= REQUIRED WORK =
Read the lines below and count those that have the word "front". Respond with the number only.

= DATASET RECORDS =

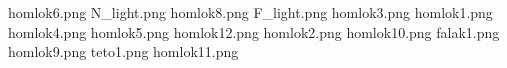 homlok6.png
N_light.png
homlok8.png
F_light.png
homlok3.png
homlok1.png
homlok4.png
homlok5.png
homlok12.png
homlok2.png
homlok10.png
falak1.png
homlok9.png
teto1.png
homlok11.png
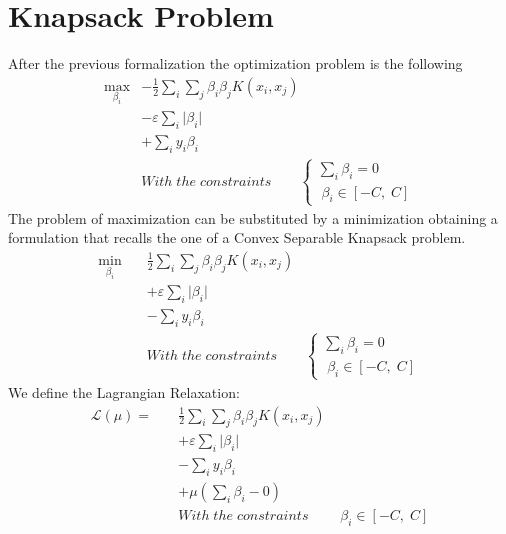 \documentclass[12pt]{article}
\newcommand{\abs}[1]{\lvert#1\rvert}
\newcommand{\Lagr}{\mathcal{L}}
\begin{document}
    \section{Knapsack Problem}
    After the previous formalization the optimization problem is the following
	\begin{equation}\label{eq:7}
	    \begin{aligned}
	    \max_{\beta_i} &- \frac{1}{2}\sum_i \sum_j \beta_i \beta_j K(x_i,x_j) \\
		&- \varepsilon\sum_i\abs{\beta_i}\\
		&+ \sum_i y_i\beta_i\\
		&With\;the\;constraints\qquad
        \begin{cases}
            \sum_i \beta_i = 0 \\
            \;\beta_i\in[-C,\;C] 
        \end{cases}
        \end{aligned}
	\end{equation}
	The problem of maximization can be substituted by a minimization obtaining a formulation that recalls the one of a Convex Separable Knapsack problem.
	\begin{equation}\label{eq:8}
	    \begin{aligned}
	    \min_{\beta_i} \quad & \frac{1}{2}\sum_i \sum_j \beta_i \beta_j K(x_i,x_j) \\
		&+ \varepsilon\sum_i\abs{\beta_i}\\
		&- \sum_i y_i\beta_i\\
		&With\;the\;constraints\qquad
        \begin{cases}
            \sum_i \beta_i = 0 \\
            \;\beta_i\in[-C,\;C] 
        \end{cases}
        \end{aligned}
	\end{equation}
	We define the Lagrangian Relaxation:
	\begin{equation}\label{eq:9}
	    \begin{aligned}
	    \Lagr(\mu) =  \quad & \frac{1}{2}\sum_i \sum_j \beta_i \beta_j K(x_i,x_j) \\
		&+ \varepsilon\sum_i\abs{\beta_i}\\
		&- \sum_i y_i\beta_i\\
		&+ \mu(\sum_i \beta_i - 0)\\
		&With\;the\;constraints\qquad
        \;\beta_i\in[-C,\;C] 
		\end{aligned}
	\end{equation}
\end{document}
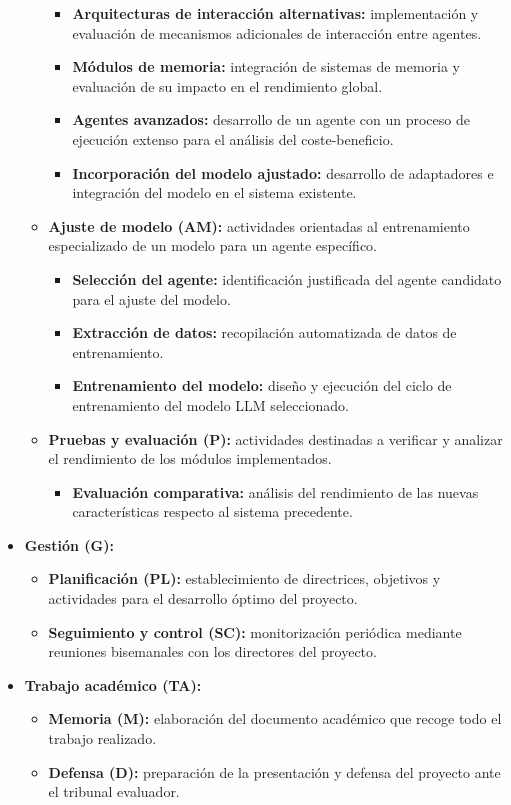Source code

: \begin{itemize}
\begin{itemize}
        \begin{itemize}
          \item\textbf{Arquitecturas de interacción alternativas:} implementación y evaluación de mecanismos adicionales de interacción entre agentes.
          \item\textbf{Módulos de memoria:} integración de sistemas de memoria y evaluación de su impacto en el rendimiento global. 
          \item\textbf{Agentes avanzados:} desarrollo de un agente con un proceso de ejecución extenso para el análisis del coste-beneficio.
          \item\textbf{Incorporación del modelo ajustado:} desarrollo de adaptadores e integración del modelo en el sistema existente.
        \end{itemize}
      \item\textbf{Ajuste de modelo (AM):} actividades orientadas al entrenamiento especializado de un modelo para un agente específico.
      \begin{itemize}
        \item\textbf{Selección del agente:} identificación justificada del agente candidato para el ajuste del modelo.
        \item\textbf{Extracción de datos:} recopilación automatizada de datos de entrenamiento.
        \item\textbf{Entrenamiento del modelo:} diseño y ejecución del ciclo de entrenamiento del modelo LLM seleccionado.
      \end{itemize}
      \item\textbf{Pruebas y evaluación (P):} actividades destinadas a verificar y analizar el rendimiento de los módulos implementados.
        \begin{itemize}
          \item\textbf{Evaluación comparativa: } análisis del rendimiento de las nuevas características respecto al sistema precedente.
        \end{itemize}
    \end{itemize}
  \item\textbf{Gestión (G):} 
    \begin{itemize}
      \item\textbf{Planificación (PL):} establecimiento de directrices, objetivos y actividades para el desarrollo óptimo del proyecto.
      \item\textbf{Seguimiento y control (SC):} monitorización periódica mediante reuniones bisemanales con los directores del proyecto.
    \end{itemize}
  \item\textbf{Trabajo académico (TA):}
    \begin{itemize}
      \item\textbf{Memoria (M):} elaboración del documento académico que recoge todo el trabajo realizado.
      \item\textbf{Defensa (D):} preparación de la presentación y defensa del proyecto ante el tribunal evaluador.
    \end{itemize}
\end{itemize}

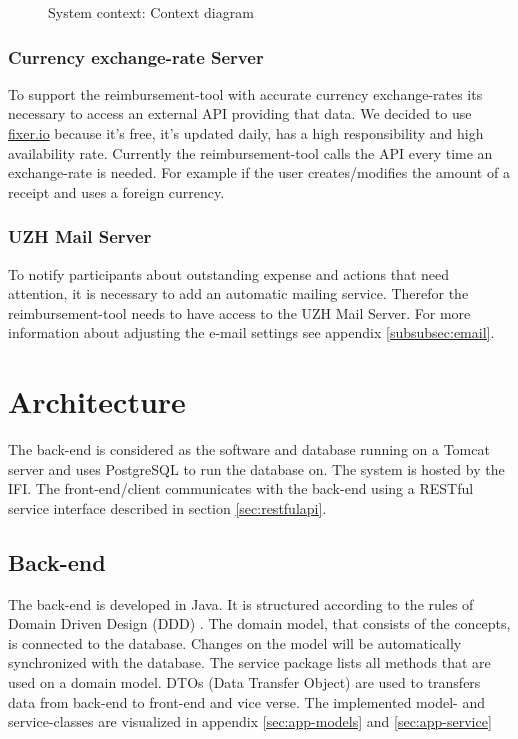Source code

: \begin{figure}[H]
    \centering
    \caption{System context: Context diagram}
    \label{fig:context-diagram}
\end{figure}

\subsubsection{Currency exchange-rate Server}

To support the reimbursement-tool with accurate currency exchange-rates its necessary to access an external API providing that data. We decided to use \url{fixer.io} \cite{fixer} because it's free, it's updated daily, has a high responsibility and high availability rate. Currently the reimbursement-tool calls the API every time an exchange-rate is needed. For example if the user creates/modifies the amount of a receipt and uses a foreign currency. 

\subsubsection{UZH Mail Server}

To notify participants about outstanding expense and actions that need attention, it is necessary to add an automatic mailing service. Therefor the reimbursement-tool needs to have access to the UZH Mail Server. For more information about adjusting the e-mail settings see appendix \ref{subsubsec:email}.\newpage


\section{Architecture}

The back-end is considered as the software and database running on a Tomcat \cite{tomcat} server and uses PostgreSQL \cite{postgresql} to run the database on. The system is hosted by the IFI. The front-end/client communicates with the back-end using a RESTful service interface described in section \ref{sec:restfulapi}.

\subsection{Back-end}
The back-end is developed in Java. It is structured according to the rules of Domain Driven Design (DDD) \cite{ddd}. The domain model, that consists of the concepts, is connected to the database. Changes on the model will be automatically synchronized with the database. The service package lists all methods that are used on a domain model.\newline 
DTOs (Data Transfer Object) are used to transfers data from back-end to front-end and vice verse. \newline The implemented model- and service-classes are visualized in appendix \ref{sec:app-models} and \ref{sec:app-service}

---

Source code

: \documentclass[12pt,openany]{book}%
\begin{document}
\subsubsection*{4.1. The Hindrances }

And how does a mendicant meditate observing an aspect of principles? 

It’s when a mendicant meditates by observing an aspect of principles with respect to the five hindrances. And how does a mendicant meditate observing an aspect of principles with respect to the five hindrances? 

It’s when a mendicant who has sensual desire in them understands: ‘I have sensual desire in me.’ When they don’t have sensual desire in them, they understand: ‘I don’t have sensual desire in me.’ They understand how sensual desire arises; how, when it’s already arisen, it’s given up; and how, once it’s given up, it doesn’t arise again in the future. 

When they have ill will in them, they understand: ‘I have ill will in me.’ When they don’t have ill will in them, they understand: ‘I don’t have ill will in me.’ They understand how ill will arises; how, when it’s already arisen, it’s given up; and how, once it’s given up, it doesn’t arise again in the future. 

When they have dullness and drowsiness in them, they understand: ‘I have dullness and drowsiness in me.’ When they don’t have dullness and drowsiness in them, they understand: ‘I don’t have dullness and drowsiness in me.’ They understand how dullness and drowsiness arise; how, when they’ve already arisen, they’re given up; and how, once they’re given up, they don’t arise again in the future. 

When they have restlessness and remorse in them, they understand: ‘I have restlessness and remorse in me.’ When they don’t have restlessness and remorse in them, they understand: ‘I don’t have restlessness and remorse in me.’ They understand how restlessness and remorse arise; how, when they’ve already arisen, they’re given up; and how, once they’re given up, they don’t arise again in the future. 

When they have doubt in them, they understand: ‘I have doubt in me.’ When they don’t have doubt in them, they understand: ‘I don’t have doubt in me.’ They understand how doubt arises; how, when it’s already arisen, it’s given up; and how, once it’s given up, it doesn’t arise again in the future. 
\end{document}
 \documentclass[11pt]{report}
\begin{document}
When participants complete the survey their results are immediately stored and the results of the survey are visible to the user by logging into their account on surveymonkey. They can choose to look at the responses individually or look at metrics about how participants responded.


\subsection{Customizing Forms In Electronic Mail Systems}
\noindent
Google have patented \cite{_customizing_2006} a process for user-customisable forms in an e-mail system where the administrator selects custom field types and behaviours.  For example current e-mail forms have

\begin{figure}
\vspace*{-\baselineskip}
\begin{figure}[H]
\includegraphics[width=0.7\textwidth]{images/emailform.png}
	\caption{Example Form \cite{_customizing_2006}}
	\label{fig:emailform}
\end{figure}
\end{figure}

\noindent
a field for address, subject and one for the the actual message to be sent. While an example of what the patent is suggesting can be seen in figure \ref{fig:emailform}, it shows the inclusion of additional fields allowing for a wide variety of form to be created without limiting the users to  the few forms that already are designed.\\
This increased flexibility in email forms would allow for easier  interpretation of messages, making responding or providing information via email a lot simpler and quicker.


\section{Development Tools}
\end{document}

--

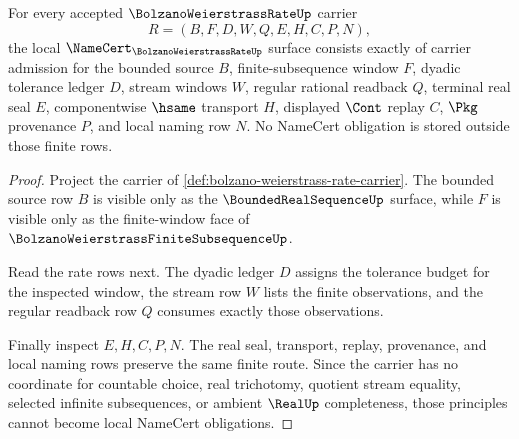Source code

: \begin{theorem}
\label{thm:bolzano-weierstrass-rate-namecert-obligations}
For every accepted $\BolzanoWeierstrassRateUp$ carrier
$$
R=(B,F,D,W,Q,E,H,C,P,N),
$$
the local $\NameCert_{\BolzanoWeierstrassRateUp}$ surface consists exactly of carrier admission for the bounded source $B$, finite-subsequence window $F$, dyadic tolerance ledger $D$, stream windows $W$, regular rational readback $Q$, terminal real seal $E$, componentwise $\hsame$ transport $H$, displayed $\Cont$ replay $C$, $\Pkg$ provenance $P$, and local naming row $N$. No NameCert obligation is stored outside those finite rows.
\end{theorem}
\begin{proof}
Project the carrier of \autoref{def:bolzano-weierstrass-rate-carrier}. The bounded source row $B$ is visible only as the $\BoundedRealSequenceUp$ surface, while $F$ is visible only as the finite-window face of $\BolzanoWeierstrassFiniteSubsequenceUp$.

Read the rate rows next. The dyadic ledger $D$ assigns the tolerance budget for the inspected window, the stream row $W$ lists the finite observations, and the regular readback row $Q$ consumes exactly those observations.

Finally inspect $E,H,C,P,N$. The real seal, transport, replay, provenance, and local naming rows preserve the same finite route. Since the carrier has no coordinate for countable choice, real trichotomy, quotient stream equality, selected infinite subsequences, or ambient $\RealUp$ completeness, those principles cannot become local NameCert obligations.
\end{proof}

= RESPONSE BELOW =
2